▽

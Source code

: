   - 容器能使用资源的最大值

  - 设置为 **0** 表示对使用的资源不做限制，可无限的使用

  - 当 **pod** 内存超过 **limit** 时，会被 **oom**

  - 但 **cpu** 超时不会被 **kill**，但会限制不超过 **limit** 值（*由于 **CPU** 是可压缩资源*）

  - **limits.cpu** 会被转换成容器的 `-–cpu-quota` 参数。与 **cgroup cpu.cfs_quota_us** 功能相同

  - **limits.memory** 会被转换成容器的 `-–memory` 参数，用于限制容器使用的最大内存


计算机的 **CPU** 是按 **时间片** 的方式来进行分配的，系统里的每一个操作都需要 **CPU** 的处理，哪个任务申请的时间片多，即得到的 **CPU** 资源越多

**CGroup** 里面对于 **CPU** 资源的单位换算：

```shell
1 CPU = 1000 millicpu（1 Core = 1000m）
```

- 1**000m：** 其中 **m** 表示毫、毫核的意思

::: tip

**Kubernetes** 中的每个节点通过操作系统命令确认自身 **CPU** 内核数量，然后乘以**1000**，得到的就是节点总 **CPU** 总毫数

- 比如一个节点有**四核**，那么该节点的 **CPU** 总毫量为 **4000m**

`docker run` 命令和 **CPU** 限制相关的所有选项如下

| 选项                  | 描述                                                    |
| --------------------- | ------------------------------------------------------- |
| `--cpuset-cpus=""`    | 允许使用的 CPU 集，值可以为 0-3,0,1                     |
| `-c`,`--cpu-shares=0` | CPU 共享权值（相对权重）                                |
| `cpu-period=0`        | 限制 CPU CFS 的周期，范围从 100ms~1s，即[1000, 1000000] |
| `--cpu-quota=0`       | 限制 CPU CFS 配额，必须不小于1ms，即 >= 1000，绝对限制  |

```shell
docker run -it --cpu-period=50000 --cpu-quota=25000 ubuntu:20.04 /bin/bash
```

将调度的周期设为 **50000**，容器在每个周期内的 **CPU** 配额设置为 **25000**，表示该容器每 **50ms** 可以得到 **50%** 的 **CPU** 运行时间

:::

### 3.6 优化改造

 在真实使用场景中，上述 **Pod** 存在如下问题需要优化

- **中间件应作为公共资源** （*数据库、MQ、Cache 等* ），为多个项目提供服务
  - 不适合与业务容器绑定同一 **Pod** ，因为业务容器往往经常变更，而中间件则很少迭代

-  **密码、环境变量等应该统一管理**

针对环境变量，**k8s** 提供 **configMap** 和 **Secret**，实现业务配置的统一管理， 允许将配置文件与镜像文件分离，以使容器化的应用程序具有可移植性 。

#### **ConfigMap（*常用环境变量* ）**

△

- **EXERCISE INSTRUCTIONS**
Could you filter the entries above for lines holding the string "limits" and copy them?

- **YOUR SOLUTION**
  - **limits.cpu** 会被转换成容器的 `-–cpu-quota` 参数。与 **cgroup cpu.cfs_quota_us** 功能相同
  - **limits.memory** 会被转换成容器的 `-–memory` 参数，用于限制容器使用的最大内存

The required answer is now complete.